» **EXERCISE REQUIREMENTS**:
Restate the lines word for word, from the first line of the records through the line containing "State можно хранить". Leave out the pictures and anything after that line.

» **RECORDS SUPPLIED**:

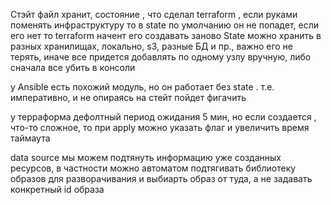 Стэйт файл хранит, состояние , что сделал terraform , если руками поменять инфраструктуру то в state по умолчанию он не попадет, если его нет то terraform начент его создавать заново
State можно хранить в разных хранилищах, локально, s3, разные БД и пр., важно его не терять, иначе все придется добавлять по одному узлу вручную, либо сначала все убить в консоли

у Ansible есть похожий модуль, но он работает без state . т.е. императивно, и не опираясь на стейт пойдет фигачить

у терраформа дефолтный период ожидания 5 мин, но если создается , что-то сложное, то при apply можно указать флаг и увеличить время таймаута

data source мы можем подтянуть информацию уже созданных ресурсов, в частности можно автоматом подтягивать библиотеку образов для разворачивания и выбиарть образ от туда, а не задавать конкретный id образа
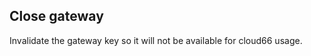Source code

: <!-- post: -->


## Close gateway

Invalidate the gateway key so it will not be available for cloud66 usage.

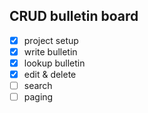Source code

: ## CRUD bulletin board

- [x] project setup
- [x] write bulletin 
- [x] lookup bulletin
- [x] edit & delete
- [ ] search
- [ ] paging 
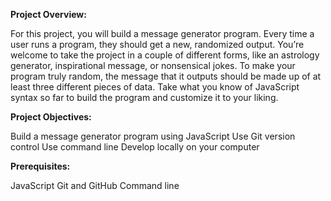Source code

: **Project Overview:**

For this project, you will build a message generator program. Every time a user runs a program, they should get a new, randomized output. 
You’re welcome to take the project in a couple of different forms, like an astrology generator, inspirational message, or nonsensical jokes. 
To make your program truly random, the message that it outputs should be made up of at least three different pieces of data. 
Take what you know of JavaScript syntax so far to build the program and customize it to your liking.

**Project Objectives:**

Build a message generator program using JavaScript
Use Git version control
Use command line
Develop locally on your computer

**Prerequisites:**

JavaScript
Git and GitHub
Command line
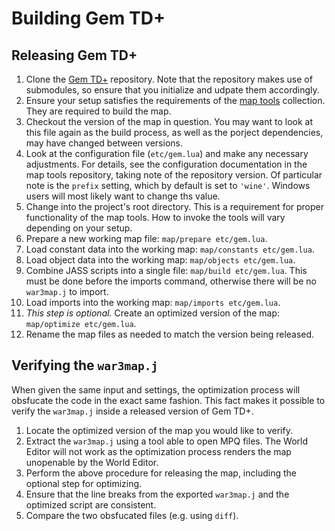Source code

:# Building Gem TD+

## Releasing Gem TD+

01. Clone the [Gem TD+][1] repository. Note that the repository makes use of
    submodules, so ensure that you initialize and udpate them accordingly.
02. Ensure your setup satisfies the requirements of the [map tools][2] 
    collection. They are required to build the map.
03. Checkout the version of the map in question. You may want to look at this
    file again as the build process, as well as the porject dependencies, may
    have changed between versions.
04. Look at the configuration file (`etc/gem.lua`) and make any necessary
    adjustments. For details, see the configuration documentation in the map
    tools repository, taking note of the repository version. Of particular
    note is the `prefix` setting, which by default is set to `'wine'`. Windows
    users will most likely want to change ths value.
05. Change into the project's root directory. This is a requirement for proper
    functionality of the map tools. How to invoke the tools will vary
    depending on your setup.
06. Prepare a new working map file: `map/prepare etc/gem.lua`.
07. Load constant data into the working map: `map/constants etc/gem.lua`.
08. Load object data into the working map: `map/objects etc/gem.lua`.
09. Combine JASS scripts into a single file: `map/build etc/gem.lua`. This
    must be done before the imports command, otherwise there will be no
    `war3map.j` to import.
10. Load imports into the working map: `map/imports etc/gem.lua`.
11. _This step is optional._ Create an optimized version of the map:
    `map/optimize etc/gem.lua`.
12. Rename the map files as needed to match the version being released.

[1]: https://github.com/nvs/gem
[2]: https://github.com/nvs/map

## Verifying the `war3map.j`

When given the same input and settings, the optimization process will
obsfucate the code in the exact same fashion. This fact makes it possible to
verify the `war3map.j` inside a released version of Gem TD+.

01. Locate the optimized version of the map you would like to verify.
02. Extract the `war3map.j` using a tool able to open MPQ files. The World
    Editor will not work as the optimization process renders the map
    unopenable by the World Editor.
03. Perform the above procedure for releasing the map, including the optional
    step for optimizing.
04. Ensure that the line breaks from the exported `war3map.j` and the
    optimized script are consistent.
05. Compare the two obsfucated files (e.g. using `diff`).

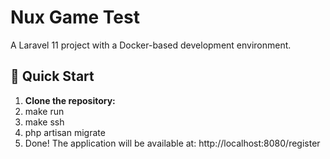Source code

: # Nux Game Test

A Laravel 11 project with a Docker-based development environment.

## 🚀 Quick Start

1. **Clone the repository:**
2. make run
3. make ssh
4. php artisan migrate
5. Done!
   The application will be available at: http://localhost:8080/register
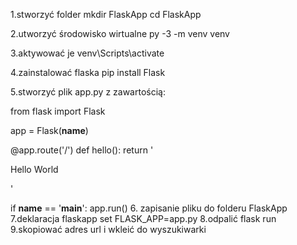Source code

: 1.stworzyć folder
mkdir FlaskApp
cd FlaskApp

2.utworzyć środowisko wirtualne
py -3 -m venv venv

3.aktywować je
venv\Scripts\activate

4.zainstalować flaska
pip install Flask

5.stworzyć plik app.py z zawartością:

from flask import Flask

app = Flask(__name__)


@app.route('/')
def hello():
    return '<p>Hello World<p>'


if __name__ == '__main__':
    app.run()
 6. zapisanie pliku do folderu FlaskApp
 7.deklaracja flaskapp
  set FLASK_APP=app.py
  8.odpalić
  flask run
  9.skopiować adres url i wkleić do wyszukiwarki
  
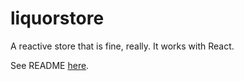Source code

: # liquorstore

A reactive store that is fine, really. It works with React.

See README [here](https://github.com/steveruizok/liquorstore).
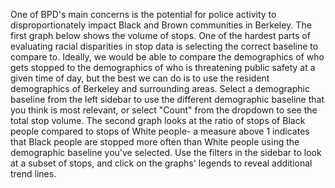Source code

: One of BPD's main concerns is the potential for police activity to disproportionately impact Black and Brown communities in Berkeley. The first graph below shows the volume of stops. One of the hardest parts of evaluating racial disparities in stop data is selecting the correct baseline to compare to. Ideally, we would be able to compare the demographics of who gets stopped to the demographics of who is threatening public safety at a given time of day, but the best we can do is to use the resident demographics of Berkeley and surrounding areas. Select a demographic baseline from the left sidebar to use the different demographic baseline that you think is most relevant, or select "Count" from the dropdown to see the total stop volume. The second graph looks at the ratio of stops of Black people compared to stops of White people- a measure above 1 indicates that Black people are stopped more often than White people using the demographic baseline you've selected. Use the filters in the sidebar to look at a subset of stops, and click on the graphs' legends to reveal additional trend lines.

» **SOLUTION TO THE EXERCISE**:
 Стэйт файл хранит, состояние , что сделал terraform , если руками поменять инфраструктуру то в state по умолчанию он не попадет, если его нет то terraform начент его создавать заново
State можно хранить в разных хранилищах, локально, s3, разные БД и пр., важно его не терять, иначе все придется добавлять по одному узлу вручную, либо сначала все убить в консоли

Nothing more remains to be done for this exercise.